Akibat dari adanya surat pernyataan pelepasan tanah pecatu oleh kades membuat adanya dugaan kerugian yang ditumbulkan yang diperkirakan dari luas lahan yang dikuasai oleh yang mengaku ahli waris yakni 62 are kemudian dijual Rp 75.000.000/are, maka kerugian mencapai Rp 4,6 miliar lebih. “Karena itu tanah pecatu maka itulah yang kami laporkan kepada Kejari. Yang kami laporkan ini adalah kades, pihak yang mengaku ahli waris atau yang mengklaim, termasuk oknum yang menjual tanah pecatu ini,” terangnya.
Setelah melaporkan permasalahan tersebut ke Kejari, kemudian perwakilan dari masyarakat menuju ke Kantor DPRD Lombok Tengah untuk melakukan rapat koordinasi atau klarifikasi untuk menyelesaikan permasalahan tanah pecatu ini. Kelarifikasi ini dihadiri oleh Kades, Sekdes, BPD Menemeng, termasuk ketua FKD Lombok Tengah dan berbagai pihak lainnya.
Dalam pertemuan tersebut disimpulkan bahwa pelepasan tanah pecatu ini tidak sah sehingga tanah pecatu Desa Menemeng dalam status quo dan memberikan kesempatan bagi para pengklaim melakukan gugatan. Sebelum memiliki kekuatan hukum tetap maka lahan tersebut dikembalikan di posisi semula yakni menjadi tanah pecatu.

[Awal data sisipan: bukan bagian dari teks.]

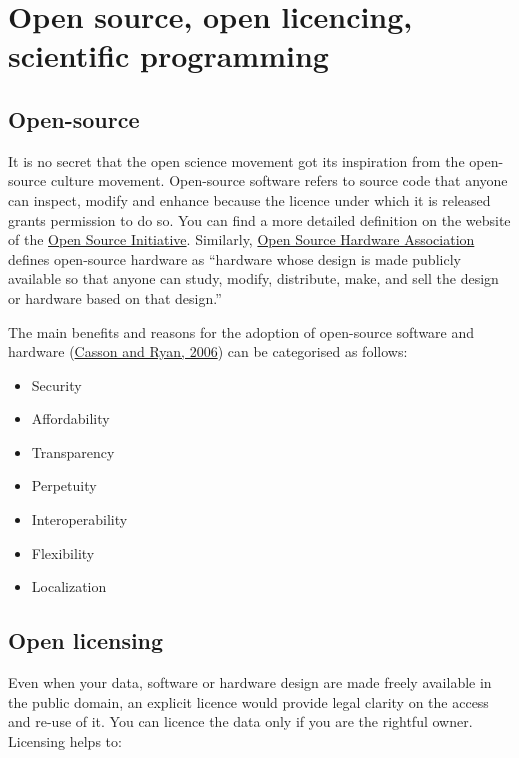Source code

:\documentclass[
]{book}
\providecommand{\tightlist}{%
  \setlength{\itemsep}{0pt}\setlength{\parskip}{0pt}}
\begin{document}
\hypertarget{open-source-open-licencing-scientific-programming}{%
\chapter{Open source, open licencing, scientific programming}\label{open-source-open-licencing-scientific-programming}}

\hypertarget{open-source}{%
\section{Open-source}\label{open-source}}

It is no secret that the open science movement got its inspiration from the open-source culture movement. Open-source software refers to source code that anyone can inspect, modify and enhance because the licence under which it is released grants permission to do so. You can find a more detailed definition on the website of the \href{https://opensource.org/osd}{Open Source Initiative}. Similarly, \href{https://www.oshwa.org/definition/}{Open Source Hardware Association} defines open-source hardware as ``hardware whose design is made publicly available so that anyone can study, modify, distribute, make, and sell the design or hardware based on that design.''

The main benefits and reasons for the adoption of open-source software and hardware (\href{https://www.researchgate.net/publication/228296692_Open_Standards_Open_Source_Adoption_in_the_Public_Sector_and_Their_Relationship_to_Microsoft's_Market_Dominance}{Casson and Ryan, 2006}) can be categorised as follows:

\begin{itemize}
\tightlist
\item
  Security
\item
  Affordability
\item
  Transparency
\item
  Perpetuity
\item
  Interoperability
\item
  Flexibility
\item
  Localization
\end{itemize}

\hypertarget{open-licensing}{%
\section{Open licensing}\label{open-licensing}}

Even when your data, software or hardware design are made freely available in the public domain, an explicit licence would provide legal clarity on the access and re-use of it. You can licence the data only if you are the rightful owner. Licensing helps to:
\end{document}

Kades Menemeng, H M Mujahidin yang dikonfirmasi menerangkan, dengan adanya permasalahan tanah pecatu ini membuat pihaknya sudah beberapa kali dipanggil penyidik Polres Lombok Tengah. Bahkan ia mendapatkan informasi juga bahwa dirinya ditetapkan menjadi tersangka, sehingga menyerahkan tanah pecatu itu kepada ahli waris dengan pertimbangan bukti kepemilikan alas hak letter C tahun 1961. “Sebenarnya tanah hasil tukar guling sudah memiliki sertifikat atas nama pemdes, dimana sertifikat tersebut sudah diserahkan kepada pengacara pengklaim. Penyerahan tanah pecatu ini juga karena adanya informasi terkait dengan penetapan tersangka ini,” tegasnya.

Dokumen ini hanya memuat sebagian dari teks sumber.